* Work to be completed
Beneath this line is the data. Output exactly the lines from the line with "Nuotissansapakaan" to the line with "Nuotissannekopa", both ends included, and nothing more.

(Source texts of formatted documents)

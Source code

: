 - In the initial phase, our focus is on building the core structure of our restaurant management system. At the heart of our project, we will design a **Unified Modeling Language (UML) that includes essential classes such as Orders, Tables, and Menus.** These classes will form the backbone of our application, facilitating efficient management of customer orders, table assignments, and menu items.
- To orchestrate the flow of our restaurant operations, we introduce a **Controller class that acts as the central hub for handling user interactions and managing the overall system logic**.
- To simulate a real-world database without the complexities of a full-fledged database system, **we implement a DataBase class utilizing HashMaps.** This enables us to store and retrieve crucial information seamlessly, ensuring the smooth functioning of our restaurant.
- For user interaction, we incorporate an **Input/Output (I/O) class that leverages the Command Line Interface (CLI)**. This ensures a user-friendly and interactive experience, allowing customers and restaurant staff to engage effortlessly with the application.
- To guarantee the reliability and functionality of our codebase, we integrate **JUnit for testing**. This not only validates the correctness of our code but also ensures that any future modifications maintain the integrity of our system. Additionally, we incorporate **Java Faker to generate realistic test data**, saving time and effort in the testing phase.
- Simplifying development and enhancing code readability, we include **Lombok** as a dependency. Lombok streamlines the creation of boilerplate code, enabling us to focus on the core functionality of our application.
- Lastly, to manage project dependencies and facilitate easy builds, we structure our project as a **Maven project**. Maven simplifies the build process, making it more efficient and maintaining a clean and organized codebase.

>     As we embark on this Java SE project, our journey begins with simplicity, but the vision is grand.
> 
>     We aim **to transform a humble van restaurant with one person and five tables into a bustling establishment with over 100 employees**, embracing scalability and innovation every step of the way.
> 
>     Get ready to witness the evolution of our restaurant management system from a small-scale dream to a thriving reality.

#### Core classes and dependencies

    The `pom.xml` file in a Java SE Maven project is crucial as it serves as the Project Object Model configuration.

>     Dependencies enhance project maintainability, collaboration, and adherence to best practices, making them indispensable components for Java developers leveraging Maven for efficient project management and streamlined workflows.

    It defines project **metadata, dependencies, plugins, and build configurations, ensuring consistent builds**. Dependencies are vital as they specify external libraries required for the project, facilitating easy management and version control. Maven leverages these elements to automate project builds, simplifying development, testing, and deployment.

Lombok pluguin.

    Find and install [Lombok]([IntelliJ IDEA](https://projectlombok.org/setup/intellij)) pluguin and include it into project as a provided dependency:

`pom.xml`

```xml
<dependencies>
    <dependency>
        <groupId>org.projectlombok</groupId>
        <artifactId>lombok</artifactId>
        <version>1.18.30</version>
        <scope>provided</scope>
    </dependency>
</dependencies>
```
* * *
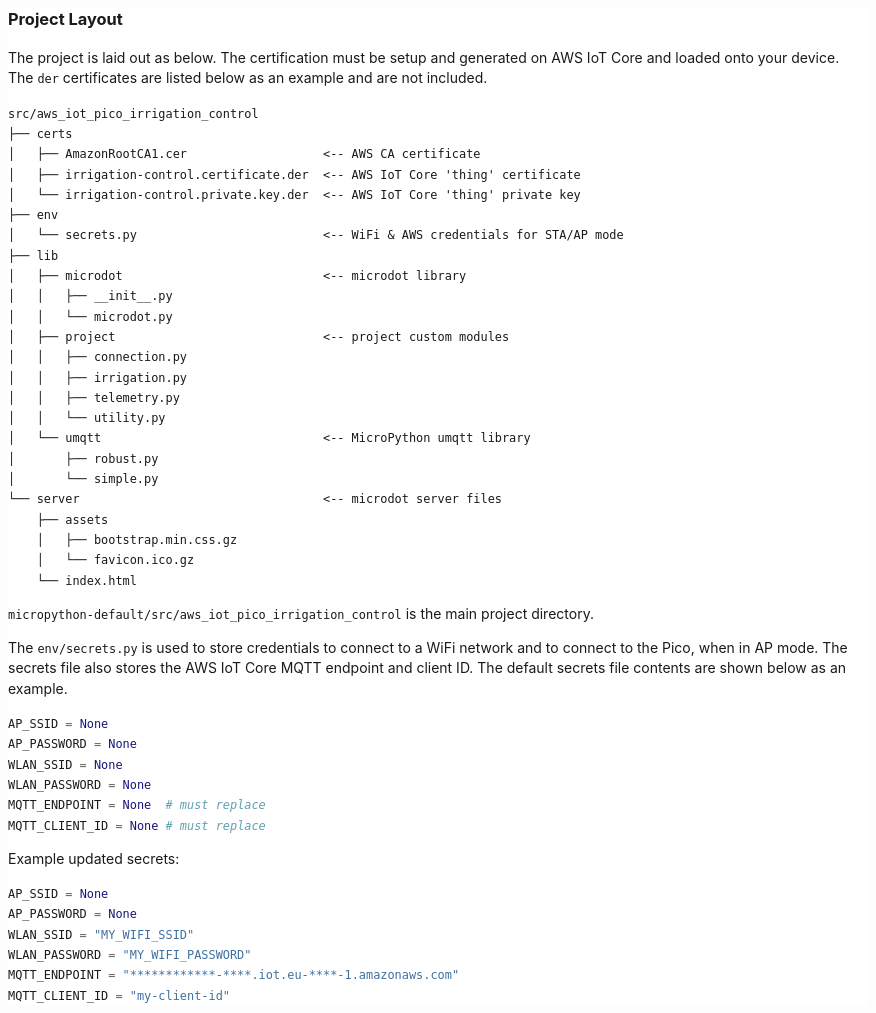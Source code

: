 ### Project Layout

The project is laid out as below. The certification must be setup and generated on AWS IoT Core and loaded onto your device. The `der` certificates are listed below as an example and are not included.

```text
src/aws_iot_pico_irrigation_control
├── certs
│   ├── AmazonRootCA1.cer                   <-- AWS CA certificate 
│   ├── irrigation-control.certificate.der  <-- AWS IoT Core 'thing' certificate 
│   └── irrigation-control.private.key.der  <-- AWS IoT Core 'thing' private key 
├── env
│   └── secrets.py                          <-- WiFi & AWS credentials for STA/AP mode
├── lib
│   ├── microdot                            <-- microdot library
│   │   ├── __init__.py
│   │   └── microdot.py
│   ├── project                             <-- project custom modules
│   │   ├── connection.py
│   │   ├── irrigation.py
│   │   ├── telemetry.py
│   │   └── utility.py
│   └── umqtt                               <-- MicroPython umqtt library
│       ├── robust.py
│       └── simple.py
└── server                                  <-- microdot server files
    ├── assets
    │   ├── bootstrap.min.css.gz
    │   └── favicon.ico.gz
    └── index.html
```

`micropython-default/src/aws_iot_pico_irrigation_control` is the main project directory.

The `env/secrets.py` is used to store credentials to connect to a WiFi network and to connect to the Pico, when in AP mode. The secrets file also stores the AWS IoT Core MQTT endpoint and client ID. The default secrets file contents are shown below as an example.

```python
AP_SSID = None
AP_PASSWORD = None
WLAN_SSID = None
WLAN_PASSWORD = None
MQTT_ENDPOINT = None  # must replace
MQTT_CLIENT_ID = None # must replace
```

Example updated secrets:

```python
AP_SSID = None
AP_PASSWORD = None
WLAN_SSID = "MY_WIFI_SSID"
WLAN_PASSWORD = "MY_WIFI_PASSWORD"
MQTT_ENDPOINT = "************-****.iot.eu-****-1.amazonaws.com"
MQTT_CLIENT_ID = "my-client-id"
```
...
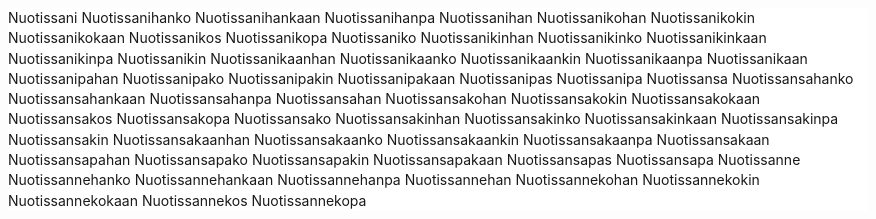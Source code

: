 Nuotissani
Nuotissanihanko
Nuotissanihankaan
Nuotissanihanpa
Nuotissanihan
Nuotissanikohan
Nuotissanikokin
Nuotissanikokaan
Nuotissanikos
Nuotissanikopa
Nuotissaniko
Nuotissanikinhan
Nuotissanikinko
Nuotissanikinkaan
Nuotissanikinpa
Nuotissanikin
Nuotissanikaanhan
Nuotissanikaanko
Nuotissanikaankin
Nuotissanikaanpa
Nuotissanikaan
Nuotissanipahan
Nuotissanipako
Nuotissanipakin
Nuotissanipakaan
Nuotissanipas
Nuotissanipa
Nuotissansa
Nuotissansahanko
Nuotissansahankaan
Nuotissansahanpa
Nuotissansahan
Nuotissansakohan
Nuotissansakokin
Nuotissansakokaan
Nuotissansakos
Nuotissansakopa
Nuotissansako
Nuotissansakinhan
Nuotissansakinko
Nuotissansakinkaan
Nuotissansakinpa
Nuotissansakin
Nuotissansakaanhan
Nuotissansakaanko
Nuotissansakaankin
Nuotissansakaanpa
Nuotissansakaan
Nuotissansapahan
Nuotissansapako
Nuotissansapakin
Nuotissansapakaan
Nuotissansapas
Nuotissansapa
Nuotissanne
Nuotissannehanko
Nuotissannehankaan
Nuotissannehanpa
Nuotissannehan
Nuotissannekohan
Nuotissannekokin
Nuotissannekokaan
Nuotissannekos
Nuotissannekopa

* Output below
Nuotissansapakaan
Nuotissansapas
Nuotissansapa
Nuotissanne
Nuotissannehanko
Nuotissannehankaan
Nuotissannehanpa
Nuotissannehan
Nuotissannekohan
Nuotissannekokin
Nuotissannekokaan
Nuotissannekos
Nuotissannekopa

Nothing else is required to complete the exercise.